Who cares about politics these days?

The PAP

Being the ruling party since 1959, you would expect them to care. To be "on-the-ball" in fact. You read about them everyday from media reports. I used to marvel at the similarity in which they address the public; sometimes I wonder if they read from the same script. After a while, it became boring. Then came saturation point and I just switched off mentally whenever I hear them speak through the media. They have become predictable and monotonous. The only exception is MM Lee. His speeches never fail to captivate me. Anyway, in recent years, things seem to have improved at least and we get to hear different perspectives from within the PAP ranks. Some, notably Mr Tan Soo Khoon, Dr Tan Cheng Bok and Dr Amy Khor, even raised a few eyebrows.

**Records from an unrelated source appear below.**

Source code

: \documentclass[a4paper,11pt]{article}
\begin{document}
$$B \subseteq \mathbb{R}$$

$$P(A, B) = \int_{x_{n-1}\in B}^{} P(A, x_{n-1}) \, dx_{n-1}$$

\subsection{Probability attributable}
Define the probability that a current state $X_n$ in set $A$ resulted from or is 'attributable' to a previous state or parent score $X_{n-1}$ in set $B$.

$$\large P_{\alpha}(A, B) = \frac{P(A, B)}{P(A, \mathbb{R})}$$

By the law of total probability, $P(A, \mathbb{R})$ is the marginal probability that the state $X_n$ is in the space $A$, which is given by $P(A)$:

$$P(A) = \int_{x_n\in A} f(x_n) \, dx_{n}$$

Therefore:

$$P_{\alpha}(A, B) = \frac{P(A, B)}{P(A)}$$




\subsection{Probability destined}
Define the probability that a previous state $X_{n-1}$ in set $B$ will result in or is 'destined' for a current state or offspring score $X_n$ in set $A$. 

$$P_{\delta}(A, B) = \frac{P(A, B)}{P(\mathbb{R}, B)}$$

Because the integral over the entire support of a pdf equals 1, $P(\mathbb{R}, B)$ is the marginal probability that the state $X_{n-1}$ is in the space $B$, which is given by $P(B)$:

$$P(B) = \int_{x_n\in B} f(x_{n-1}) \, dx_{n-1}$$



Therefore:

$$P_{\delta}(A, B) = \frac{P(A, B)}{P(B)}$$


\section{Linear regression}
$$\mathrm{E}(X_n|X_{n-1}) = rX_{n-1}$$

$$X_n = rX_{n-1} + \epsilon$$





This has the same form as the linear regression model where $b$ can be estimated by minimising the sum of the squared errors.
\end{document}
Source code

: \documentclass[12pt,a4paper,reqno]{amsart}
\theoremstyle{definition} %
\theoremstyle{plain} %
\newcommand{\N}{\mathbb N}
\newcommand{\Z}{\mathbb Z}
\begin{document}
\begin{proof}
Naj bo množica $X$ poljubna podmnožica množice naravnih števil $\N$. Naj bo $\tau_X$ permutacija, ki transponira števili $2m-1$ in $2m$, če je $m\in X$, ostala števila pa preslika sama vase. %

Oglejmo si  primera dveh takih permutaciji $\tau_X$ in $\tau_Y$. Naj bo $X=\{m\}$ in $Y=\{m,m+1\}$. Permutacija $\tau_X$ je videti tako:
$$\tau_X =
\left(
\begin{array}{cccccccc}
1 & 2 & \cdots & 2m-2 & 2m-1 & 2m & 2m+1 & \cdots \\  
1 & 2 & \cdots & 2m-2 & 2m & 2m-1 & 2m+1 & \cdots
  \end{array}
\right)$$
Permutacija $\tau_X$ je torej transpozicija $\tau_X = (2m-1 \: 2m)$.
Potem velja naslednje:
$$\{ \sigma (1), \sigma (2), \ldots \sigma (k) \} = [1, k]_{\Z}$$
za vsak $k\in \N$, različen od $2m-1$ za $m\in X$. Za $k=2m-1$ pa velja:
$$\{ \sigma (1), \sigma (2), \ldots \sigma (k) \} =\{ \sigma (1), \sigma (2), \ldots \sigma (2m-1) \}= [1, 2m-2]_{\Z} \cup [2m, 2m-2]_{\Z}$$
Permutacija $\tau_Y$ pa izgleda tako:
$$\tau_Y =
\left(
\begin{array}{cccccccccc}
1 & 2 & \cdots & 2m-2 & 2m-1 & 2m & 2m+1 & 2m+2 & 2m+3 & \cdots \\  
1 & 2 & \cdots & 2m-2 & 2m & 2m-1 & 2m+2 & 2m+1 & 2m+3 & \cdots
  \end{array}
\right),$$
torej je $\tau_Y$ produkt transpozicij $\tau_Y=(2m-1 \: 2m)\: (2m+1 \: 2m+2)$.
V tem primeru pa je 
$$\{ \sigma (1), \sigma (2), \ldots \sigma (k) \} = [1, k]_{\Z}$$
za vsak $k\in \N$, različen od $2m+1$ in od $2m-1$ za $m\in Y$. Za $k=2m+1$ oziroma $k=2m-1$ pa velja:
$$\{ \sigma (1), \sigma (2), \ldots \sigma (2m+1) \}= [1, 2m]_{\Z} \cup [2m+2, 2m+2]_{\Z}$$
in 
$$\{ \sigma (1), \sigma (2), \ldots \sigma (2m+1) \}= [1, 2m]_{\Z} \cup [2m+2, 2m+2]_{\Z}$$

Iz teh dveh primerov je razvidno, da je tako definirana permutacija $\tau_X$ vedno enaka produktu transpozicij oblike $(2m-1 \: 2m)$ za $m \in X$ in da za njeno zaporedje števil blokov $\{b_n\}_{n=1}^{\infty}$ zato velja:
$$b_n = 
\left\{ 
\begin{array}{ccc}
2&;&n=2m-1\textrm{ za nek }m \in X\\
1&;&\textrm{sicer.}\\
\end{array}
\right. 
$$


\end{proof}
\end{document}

The debate is alive after all.

The Opposition

Nobody would lament more than the Opposition when it comes to the notion that nobody cares about politics these days. Obviously they must been the subject of much cold reception in their efforts to promote "active citizenry". There is no doubt that there is trend towards political apathy in Singapore, especially amongst the younger generation. However, it may not be valid to correlate the Opposition’s failure to arouse interest entirely to citizen’s apathy. I believe that amongst those who do listen, there is just a lack of fresh ideas from the Opposition to get their attention. Consider this: after the GRC concept was introduced in the 1988 GE, they are still harping on the demerits of this system in 2006 and have yet to garner the support to win any such GRC. No wonder nobody cares to listen when the Opposition starts to croak the same old tune again.

The Citizens

No doubt, there is a waning interest in the debates going on in the Parliament and even to the hustling during election periods. I think there are good and bad sides to it. The bad is that citizens are too caught up with their individual lives and become mentally disengaged from the events and trends taking place on a community level. Everybody has now come to expect excellent governance but few people will want to play a role in it.

What then, is the good side of this political apathy? Some has said that Man is lazy by nature. But when hunger strikes, Man will seek all ways possible to satisfy his needs for food. Likewise, when life is good and people are in contentment with the general scheme of things, few will stick their necks out for a revolution. Contentment breeds apathy. When there is discontent, apathy will dissolve. We can afford to be apathetic because our nation has, by and large, been successful so far.

Conclusion

So what does this apathy spells for Singapore? Well, as long as the PAP continues to be successful in bringing in candidates who are dedicated to the good cause, the country will be governed well and contentment will continue.

What if they should falter at some point in time down the road? A period of chaos and discontent, followed by the emergence of a few good men to lead the country out of a crisis? Will the divine coincidence of events that resulted in the Singapore miracle be re-enacted again by the laws of nature? I have my doubts and I dare not think of the consequences if they should falter. Those who are not in alignment with what the current opposition politicians stands for should perhaps seriously consider whether they can play a role within the system which is already established and proven to work. Singapore is a small country and every pair of hands makes a difference.